The first such meeting held outside government buildings was organized by Metropolitan King County Council member Bob Ferguson and Seattle City Council member Mike O'Brien, both of whom live in North Seattle.
Fielding questions and statements — and occasional eruptions of applause and catcalls — Ferguson and O'Brien stressed that they had not made up their minds on the proposal led by hedge-fund manager Chris Hansen. They said they hoped to make the proposal better for the public by hearing from citizens on both sides.
Both said they were looking for more data about key questions, and both did a pretty good balancing act when it came to their views.
Ferguson said he wants his decision to be "driven by independent analysis so it's not just who's speaking the loudest."
O'Brien said he was sympathetic to those who don't think any public money should be spent on pro sports. "I wish there was a different reality, but when you look around the country, just about every sports team requires some public investment.
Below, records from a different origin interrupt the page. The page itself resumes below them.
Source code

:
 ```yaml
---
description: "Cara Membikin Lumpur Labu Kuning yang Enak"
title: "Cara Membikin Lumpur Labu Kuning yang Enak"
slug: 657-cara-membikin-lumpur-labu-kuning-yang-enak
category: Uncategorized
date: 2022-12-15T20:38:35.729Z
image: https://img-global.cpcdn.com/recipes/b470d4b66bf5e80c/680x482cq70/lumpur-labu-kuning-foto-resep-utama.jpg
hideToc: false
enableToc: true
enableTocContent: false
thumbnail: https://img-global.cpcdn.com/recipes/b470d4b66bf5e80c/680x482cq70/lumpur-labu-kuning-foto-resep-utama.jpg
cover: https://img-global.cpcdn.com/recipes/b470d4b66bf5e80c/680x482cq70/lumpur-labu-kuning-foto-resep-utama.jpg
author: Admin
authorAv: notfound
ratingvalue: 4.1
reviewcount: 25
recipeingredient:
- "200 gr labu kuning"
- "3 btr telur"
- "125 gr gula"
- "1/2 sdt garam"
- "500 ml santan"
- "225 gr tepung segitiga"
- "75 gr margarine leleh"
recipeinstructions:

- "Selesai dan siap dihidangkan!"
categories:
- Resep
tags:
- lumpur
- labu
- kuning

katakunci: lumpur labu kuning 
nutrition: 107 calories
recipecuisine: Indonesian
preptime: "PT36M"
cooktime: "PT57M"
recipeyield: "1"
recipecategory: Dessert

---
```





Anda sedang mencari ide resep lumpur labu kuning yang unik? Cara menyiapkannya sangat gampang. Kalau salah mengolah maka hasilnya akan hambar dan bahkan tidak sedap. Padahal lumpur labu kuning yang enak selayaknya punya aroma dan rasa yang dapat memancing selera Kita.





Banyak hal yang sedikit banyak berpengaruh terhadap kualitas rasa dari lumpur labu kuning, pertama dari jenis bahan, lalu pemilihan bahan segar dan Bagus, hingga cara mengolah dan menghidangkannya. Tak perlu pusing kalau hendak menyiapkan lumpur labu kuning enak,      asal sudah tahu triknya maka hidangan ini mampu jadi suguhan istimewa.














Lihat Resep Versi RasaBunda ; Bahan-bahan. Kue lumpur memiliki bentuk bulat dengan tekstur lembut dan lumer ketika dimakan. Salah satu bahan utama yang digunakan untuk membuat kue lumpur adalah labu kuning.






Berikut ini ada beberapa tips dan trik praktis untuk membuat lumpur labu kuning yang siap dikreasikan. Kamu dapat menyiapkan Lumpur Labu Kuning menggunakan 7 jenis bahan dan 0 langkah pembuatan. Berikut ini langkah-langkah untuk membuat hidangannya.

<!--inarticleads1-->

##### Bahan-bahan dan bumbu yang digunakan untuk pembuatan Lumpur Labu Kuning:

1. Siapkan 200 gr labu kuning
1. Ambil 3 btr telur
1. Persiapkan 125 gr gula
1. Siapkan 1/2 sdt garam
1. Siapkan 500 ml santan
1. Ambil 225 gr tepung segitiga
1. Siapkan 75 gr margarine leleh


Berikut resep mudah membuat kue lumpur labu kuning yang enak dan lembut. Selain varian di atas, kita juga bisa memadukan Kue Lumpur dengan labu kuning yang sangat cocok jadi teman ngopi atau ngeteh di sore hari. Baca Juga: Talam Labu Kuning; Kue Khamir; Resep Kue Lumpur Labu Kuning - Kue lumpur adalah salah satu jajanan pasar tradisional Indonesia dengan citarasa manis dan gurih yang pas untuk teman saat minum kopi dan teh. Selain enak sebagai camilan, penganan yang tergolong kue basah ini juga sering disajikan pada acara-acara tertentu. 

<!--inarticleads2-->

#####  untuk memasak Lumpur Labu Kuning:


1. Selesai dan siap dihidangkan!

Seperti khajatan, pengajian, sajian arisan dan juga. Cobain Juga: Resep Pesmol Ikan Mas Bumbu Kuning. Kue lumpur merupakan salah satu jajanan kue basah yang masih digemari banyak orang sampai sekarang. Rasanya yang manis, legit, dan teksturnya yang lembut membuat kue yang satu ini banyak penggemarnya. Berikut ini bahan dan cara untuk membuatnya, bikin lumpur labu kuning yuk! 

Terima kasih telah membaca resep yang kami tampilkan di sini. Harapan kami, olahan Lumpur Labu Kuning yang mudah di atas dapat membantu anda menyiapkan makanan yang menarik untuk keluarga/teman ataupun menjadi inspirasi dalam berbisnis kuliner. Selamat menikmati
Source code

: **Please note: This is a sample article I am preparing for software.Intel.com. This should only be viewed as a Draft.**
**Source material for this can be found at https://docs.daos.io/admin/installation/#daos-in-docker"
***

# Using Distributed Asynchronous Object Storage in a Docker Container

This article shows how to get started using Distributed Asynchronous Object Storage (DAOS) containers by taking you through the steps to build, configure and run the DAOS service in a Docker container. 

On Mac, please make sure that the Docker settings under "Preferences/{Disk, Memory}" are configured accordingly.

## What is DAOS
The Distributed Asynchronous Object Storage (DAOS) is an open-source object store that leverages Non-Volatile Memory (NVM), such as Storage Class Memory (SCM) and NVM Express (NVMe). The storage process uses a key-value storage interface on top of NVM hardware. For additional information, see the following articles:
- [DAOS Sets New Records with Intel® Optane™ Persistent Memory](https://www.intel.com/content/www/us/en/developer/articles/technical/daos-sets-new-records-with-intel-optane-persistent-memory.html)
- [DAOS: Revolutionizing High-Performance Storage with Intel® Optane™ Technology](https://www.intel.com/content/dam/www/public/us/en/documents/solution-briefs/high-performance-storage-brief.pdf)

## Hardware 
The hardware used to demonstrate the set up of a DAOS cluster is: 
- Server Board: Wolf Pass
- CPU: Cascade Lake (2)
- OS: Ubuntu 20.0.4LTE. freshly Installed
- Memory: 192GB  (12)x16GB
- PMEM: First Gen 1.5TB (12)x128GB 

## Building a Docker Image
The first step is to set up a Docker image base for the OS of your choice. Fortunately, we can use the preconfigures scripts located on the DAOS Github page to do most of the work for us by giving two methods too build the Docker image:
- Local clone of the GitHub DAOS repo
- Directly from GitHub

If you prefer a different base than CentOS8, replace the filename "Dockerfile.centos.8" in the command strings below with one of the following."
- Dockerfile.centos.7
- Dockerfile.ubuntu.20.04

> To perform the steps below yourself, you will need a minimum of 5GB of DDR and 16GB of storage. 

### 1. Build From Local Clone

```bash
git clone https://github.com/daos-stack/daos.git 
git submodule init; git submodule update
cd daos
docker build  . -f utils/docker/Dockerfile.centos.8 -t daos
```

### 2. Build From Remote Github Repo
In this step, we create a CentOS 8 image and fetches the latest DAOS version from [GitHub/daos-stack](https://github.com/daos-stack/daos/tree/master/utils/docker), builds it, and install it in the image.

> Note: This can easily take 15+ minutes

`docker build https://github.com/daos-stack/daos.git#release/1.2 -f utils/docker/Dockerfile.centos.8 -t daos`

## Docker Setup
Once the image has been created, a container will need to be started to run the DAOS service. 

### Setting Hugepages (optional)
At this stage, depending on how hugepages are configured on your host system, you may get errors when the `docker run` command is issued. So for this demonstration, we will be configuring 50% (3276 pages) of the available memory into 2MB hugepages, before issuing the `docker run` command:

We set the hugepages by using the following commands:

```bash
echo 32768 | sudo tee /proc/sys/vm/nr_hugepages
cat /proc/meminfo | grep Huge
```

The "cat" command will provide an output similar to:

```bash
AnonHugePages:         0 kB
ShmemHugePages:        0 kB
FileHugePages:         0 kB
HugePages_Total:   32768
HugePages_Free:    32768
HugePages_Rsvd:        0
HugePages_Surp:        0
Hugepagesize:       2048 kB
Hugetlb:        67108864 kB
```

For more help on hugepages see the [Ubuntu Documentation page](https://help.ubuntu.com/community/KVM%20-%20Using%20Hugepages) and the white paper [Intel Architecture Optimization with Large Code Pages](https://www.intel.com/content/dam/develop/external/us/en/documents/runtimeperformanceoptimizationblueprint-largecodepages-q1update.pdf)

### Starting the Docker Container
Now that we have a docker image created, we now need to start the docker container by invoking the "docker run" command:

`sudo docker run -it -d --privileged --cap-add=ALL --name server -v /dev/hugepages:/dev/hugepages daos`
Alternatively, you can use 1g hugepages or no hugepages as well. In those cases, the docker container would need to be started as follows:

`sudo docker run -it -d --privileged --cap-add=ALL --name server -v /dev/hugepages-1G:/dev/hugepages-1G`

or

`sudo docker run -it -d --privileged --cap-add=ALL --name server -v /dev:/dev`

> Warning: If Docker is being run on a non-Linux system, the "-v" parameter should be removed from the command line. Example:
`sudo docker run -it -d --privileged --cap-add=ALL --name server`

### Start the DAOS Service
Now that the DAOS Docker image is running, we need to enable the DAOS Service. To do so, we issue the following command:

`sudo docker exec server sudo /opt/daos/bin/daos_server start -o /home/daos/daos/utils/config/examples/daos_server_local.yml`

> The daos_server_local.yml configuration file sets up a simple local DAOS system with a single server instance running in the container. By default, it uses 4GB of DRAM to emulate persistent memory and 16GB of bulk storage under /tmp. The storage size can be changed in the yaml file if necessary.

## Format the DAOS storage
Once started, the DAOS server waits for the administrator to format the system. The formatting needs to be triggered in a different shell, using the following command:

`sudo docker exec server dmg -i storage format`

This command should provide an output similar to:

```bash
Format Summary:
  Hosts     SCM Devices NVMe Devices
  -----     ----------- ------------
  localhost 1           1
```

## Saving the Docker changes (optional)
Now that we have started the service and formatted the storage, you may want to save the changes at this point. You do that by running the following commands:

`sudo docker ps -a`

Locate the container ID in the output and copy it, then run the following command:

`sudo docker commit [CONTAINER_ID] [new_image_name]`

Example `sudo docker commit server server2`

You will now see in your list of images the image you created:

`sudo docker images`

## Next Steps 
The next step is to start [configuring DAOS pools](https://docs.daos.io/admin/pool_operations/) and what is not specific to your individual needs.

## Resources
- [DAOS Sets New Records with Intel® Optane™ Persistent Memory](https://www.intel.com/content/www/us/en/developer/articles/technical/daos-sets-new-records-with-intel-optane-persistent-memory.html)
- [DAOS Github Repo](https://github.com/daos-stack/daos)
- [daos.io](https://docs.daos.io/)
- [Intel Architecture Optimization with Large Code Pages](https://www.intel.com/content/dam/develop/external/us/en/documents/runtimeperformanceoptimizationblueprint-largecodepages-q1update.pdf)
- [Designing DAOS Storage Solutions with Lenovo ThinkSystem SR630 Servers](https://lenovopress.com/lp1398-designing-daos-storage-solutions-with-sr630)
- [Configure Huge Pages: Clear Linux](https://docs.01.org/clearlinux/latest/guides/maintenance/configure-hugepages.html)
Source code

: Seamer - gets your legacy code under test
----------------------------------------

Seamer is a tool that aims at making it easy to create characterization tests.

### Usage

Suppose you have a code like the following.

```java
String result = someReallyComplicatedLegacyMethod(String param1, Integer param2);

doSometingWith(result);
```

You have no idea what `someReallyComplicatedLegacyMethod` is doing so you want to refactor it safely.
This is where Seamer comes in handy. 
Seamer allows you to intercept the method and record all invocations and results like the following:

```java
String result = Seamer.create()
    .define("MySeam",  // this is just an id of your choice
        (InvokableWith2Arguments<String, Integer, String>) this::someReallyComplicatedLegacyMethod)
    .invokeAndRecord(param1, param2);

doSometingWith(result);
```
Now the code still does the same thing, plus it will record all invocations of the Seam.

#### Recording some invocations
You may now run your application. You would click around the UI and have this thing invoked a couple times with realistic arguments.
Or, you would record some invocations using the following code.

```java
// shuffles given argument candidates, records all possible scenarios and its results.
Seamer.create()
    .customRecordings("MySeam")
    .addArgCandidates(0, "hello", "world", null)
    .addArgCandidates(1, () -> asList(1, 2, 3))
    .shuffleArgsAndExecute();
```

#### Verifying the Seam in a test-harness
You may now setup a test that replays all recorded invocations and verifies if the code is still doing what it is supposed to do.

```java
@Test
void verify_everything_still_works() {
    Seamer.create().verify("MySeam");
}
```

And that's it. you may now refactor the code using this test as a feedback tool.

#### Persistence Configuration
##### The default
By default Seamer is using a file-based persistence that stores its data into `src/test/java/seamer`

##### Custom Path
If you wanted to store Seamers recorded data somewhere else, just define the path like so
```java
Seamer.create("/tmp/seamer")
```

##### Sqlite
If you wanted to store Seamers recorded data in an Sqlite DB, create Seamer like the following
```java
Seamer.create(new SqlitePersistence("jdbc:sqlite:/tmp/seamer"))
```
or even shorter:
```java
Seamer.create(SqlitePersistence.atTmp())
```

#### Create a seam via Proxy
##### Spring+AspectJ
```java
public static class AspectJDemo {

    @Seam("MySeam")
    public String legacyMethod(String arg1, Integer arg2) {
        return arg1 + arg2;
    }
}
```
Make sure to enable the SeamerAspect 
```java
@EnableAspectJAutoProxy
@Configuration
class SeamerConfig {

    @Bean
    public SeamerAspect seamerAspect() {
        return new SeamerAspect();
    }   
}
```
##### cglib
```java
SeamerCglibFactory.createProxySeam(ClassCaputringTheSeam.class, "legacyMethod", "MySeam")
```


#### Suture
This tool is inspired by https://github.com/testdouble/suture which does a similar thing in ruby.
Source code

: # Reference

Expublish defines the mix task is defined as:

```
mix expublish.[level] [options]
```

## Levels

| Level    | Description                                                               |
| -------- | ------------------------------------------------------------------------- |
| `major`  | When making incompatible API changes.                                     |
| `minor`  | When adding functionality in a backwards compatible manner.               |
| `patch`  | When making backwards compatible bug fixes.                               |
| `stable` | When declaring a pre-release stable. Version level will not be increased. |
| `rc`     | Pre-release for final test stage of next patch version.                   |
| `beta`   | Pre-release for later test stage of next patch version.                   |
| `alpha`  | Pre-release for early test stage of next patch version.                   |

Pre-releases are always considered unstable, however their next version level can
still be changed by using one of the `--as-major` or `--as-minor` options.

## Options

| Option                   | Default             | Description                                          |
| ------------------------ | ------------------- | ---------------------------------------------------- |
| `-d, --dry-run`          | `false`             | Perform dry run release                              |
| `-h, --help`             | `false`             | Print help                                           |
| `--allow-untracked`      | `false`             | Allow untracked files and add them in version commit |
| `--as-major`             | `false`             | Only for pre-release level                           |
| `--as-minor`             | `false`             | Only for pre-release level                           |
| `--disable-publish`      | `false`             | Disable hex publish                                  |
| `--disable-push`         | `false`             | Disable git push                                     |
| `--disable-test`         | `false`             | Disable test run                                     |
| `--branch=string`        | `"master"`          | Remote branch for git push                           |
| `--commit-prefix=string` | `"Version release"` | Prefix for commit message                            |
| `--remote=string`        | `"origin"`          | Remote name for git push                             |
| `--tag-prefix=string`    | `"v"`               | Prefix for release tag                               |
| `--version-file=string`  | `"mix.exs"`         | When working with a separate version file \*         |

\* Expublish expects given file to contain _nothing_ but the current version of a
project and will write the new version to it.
If I turn my back on that, some of the community would be very harmed" because pro sports are important to them, he said.
Many in the crowd wore green-and-gold attire of the departed Sonics, and supporters seemed to outnumber opponents. But skeptics held their own at the microphone, asking roughly as many pointed questions as fans.
Many of the questions revolved around KeyArena — why it wasn't part of the proposal and what would happen to it and the people who still work there — if a new arena were built in Sodo.
Ferguson and O'Brien explained that Hansen has been clear he doesn't want to invest in KeyArena. He has said he wouldn't do it even if the city were to give him KeyArena, according to O'Brien.
"You have to respect his decision," Ferguson added. "He's a private investor putting the money up."
Scott Feldman, an arena supporter, wore a "Sonics Thief" T-shirt with a Starbucks logo on it, a jab at former Sonics owner and Starbucks CEO Howard Schultz, who sold the Sonics to businessmen in Oklahoma City, where the team now plays. Feldman said KeyArena is a "sunk cost that should not be part of the conversation anymore."
Katy Fogg, a KeyArena stage hand, said good jobs like hers need to be kept no matter the outcome of Hansen's proposal.
Many questions and statements during the 75-minute meeting focused on claims by the Port of Seattle that a Sodo arena would threaten its operations.
Lila Smith, a member of the Inlandboatmen's Union, wanted to know why public officials would jeopardize maritime commerce with a new arena.
Chris Carlson, an arena supporter, asked what data supported the Port's concerns about lost jobs, "because we haven't been given any yet."
Ferguson reiterated his desire for independent analysis of the Port's claims, and whether a new arena near the city's football and baseball stadiums would amount to a tipping point against the Port.
"I'm repeating this, but it's critical, and I think it's something that's been missing. I will be asking for an economic analysis and won't support (the proposal) without it," he said.